Prompt — When the word "pętli" shows up in a line of the records below, copy that line.
Top of Entries provided
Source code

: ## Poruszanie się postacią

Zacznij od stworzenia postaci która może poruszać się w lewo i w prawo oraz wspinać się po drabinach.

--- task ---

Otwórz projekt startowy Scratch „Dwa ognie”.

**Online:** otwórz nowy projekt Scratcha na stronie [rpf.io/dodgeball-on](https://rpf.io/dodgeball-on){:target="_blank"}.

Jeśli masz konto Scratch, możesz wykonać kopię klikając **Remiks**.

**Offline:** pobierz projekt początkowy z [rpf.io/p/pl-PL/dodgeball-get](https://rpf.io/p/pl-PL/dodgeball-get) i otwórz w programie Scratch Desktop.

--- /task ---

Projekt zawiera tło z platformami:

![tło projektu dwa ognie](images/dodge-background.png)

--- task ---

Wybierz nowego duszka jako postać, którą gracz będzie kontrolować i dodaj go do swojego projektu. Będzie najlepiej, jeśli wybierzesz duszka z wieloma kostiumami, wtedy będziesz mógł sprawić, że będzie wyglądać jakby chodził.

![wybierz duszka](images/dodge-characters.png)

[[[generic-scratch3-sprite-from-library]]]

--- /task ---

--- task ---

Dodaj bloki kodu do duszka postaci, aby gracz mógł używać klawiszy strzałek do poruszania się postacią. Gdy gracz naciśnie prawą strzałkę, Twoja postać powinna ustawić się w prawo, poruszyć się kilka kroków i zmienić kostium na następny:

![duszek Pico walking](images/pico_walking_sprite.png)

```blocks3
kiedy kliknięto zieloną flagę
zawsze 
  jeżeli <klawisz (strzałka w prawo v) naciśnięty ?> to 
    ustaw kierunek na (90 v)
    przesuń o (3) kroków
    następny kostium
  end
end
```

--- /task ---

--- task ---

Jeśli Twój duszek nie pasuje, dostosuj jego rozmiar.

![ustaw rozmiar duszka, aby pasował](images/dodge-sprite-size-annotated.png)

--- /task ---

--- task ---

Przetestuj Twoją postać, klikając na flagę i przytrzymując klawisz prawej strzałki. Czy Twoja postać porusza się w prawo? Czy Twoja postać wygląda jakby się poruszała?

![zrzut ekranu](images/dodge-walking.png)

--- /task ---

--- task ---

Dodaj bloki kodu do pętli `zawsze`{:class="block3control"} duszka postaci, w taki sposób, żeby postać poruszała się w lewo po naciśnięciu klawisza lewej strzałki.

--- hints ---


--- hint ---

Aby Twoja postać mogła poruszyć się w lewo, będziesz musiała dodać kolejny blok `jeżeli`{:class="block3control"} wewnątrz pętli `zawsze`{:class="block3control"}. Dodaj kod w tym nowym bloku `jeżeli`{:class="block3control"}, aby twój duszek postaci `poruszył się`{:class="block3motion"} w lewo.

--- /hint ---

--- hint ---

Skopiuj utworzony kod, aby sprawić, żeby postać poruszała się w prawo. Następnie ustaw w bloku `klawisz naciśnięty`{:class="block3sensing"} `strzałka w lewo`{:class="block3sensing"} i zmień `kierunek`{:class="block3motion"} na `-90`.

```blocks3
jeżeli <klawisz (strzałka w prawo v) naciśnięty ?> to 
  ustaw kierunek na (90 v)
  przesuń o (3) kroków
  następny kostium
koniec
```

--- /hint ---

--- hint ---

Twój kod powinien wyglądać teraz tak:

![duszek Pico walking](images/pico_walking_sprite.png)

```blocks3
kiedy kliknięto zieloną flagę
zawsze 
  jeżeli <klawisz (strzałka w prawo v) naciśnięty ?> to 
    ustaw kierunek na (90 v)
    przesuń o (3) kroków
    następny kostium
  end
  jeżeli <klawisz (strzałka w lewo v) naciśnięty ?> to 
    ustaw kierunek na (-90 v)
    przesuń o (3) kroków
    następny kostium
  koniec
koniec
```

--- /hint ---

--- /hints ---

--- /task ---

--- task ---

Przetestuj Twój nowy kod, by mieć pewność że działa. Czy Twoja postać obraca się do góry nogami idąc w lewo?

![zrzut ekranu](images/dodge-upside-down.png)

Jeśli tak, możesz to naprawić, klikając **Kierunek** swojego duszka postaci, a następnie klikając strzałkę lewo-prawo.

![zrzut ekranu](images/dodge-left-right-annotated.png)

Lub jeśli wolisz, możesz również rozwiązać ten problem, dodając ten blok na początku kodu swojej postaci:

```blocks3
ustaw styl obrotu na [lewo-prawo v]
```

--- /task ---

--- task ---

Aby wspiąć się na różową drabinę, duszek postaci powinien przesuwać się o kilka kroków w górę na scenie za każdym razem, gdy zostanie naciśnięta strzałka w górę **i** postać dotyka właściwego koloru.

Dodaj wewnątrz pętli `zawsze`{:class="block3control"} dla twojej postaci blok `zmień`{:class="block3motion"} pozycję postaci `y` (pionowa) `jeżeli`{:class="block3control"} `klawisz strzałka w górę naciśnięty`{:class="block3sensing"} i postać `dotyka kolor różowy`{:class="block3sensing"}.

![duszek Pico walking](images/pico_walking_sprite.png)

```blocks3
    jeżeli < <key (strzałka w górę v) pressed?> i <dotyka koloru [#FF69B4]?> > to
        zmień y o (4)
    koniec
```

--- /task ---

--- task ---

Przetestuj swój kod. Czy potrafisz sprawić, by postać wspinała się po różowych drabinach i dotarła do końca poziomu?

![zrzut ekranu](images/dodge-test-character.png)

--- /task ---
Bottom of Entries provided
Answer area —
Dodaj bloki kodu do pętli `zawsze`{:class="block3control"} duszka postaci, w taki sposób, żeby postać poruszała się w lewo po naciśnięciu klawisza lewej strzałki.
Aby Twoja postać mogła poruszyć się w lewo, będziesz musiała dodać kolejny blok `jeżeli`{:class="block3control"} wewnątrz pętli `zawsze`{:class="block3control"}. Dodaj kod w tym nowym bloku `jeżeli`{:class="block3control"}, aby twój duszek postaci `poruszył się`{:class="block3motion"} w lewo.
Dodaj wewnątrz pętli `zawsze`{:class="block3control"} dla twojej postaci blok `zmień`{:class="block3motion"} pozycję postaci `y` (pionowa) `jeżeli`{:class="block3control"} `klawisz strzałka w górę naciśnięty`{:class="block3sensing"} i postać `dotyka kolor różowy`{:class="block3sensing"}.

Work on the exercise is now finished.